**Records for this task:**
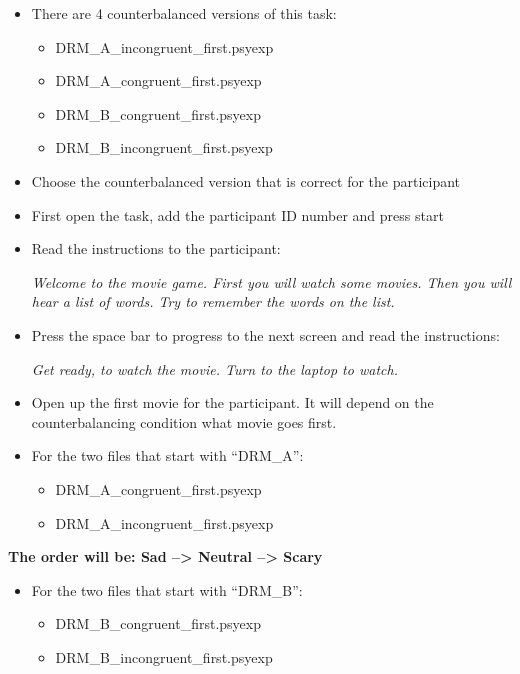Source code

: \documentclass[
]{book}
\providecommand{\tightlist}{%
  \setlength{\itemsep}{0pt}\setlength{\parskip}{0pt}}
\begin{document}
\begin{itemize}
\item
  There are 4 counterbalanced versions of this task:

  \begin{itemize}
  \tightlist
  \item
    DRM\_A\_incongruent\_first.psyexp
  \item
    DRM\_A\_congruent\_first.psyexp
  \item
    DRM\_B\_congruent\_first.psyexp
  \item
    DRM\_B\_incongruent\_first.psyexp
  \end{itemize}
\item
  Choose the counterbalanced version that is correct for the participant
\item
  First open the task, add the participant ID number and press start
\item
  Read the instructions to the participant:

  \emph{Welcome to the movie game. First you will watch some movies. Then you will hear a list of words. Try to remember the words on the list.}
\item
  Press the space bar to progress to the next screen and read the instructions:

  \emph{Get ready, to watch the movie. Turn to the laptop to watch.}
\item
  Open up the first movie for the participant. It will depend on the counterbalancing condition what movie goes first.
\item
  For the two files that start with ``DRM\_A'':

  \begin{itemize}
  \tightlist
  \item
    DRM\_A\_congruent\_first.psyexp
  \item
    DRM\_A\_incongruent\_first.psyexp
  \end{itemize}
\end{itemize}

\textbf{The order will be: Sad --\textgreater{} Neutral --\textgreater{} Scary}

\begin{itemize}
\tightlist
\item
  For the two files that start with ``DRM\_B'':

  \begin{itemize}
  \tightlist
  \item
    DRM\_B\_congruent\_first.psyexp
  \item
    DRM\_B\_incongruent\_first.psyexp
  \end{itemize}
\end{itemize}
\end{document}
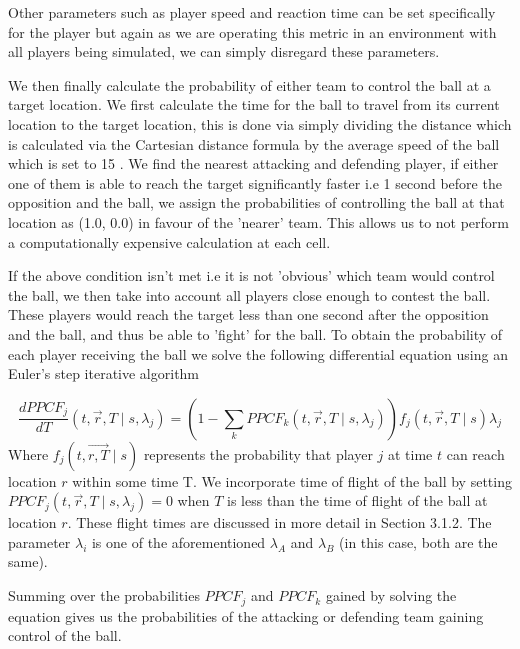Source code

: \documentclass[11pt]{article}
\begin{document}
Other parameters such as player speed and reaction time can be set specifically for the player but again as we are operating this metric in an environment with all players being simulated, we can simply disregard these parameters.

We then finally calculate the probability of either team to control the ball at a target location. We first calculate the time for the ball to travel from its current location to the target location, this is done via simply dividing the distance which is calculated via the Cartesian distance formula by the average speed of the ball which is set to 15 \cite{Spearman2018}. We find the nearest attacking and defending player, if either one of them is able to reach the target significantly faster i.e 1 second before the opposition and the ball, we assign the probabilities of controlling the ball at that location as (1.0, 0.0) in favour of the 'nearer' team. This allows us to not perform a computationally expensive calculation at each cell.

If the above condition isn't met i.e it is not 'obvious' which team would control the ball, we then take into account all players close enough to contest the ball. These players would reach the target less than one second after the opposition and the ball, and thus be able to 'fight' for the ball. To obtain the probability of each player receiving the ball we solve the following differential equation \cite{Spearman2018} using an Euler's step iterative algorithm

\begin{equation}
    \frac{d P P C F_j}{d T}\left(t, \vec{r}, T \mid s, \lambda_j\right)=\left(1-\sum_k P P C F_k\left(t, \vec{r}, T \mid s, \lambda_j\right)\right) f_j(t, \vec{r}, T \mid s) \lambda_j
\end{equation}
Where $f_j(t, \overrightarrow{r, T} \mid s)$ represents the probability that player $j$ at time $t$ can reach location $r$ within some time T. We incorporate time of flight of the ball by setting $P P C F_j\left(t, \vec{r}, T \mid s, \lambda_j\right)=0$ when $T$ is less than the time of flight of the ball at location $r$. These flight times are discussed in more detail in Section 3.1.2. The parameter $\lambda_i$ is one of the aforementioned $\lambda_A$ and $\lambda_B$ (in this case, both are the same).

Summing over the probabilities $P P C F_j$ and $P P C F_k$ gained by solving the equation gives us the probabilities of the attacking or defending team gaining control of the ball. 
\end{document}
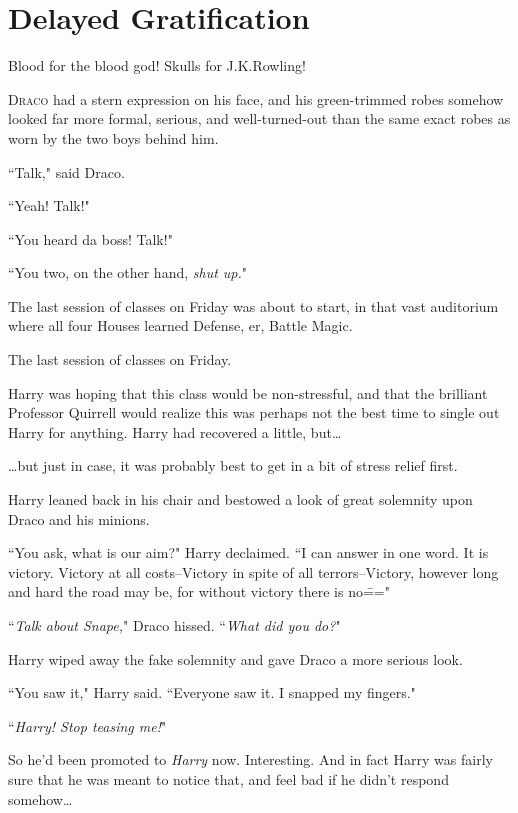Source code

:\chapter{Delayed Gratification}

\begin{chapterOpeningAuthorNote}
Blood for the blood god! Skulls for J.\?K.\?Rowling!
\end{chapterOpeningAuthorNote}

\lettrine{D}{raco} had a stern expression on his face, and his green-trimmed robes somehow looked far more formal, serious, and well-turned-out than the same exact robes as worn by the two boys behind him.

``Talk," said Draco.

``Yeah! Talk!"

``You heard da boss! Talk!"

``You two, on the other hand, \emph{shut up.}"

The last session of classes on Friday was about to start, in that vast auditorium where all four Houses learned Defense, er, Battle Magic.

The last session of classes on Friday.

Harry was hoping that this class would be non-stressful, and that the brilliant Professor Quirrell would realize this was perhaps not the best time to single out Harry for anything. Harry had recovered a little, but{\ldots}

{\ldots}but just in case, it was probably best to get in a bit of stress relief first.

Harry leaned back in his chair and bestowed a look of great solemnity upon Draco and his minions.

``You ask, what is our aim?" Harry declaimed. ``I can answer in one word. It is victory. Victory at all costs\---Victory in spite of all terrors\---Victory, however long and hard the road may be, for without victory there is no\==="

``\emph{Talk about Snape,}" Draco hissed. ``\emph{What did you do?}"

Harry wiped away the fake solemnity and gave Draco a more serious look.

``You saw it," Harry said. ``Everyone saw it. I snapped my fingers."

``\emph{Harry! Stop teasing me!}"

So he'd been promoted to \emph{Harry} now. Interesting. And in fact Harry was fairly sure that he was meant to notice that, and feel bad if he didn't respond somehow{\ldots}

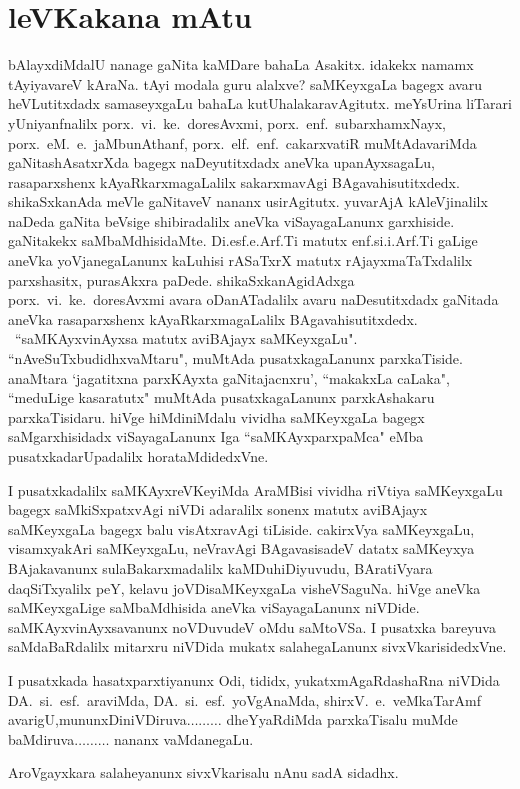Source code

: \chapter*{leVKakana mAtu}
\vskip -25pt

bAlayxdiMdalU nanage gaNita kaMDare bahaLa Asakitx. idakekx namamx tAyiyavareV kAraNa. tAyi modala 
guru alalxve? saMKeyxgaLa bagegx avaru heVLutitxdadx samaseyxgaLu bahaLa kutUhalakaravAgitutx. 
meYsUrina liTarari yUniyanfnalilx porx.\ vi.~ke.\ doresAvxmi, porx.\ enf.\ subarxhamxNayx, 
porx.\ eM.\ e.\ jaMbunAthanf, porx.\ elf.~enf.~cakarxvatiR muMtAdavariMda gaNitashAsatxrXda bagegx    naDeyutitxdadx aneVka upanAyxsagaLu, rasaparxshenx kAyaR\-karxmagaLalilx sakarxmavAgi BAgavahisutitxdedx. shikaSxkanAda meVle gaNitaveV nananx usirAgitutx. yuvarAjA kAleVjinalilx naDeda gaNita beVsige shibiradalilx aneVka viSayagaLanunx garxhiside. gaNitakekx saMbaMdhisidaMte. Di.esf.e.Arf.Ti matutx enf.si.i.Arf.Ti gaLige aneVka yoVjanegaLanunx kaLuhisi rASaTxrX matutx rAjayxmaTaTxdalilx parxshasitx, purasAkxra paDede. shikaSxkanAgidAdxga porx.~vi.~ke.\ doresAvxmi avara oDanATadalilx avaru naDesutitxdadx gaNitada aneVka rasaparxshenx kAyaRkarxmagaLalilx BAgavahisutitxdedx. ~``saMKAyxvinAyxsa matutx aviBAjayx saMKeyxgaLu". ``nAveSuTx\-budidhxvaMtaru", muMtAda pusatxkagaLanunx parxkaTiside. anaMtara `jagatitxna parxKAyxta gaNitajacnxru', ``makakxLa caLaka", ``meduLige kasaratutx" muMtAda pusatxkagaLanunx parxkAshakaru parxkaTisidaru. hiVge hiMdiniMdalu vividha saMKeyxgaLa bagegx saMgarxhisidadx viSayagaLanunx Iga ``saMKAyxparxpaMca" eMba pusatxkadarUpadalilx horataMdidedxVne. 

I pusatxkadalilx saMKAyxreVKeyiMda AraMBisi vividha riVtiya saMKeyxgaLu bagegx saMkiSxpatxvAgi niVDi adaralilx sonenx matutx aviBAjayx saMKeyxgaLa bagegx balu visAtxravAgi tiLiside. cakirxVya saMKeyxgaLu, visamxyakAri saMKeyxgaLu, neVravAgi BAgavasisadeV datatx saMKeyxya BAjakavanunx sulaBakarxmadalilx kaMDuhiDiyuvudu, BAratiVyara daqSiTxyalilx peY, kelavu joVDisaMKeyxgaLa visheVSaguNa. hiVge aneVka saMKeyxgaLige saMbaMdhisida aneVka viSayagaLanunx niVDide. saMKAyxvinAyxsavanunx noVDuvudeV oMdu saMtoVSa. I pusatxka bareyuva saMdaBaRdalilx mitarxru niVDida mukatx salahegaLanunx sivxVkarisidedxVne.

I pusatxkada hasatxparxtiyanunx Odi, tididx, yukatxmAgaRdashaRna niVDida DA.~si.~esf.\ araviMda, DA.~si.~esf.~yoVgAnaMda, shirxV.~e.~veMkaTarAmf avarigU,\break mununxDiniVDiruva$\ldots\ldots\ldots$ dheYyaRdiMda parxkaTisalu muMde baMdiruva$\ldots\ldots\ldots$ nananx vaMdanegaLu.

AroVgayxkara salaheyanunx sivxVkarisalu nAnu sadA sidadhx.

**Task directions:** List the lines of the records where "chapterOpeningAuthorNote" occurs.

**Solution:**
\begin{chapterOpeningAuthorNote}
\end{chapterOpeningAuthorNote}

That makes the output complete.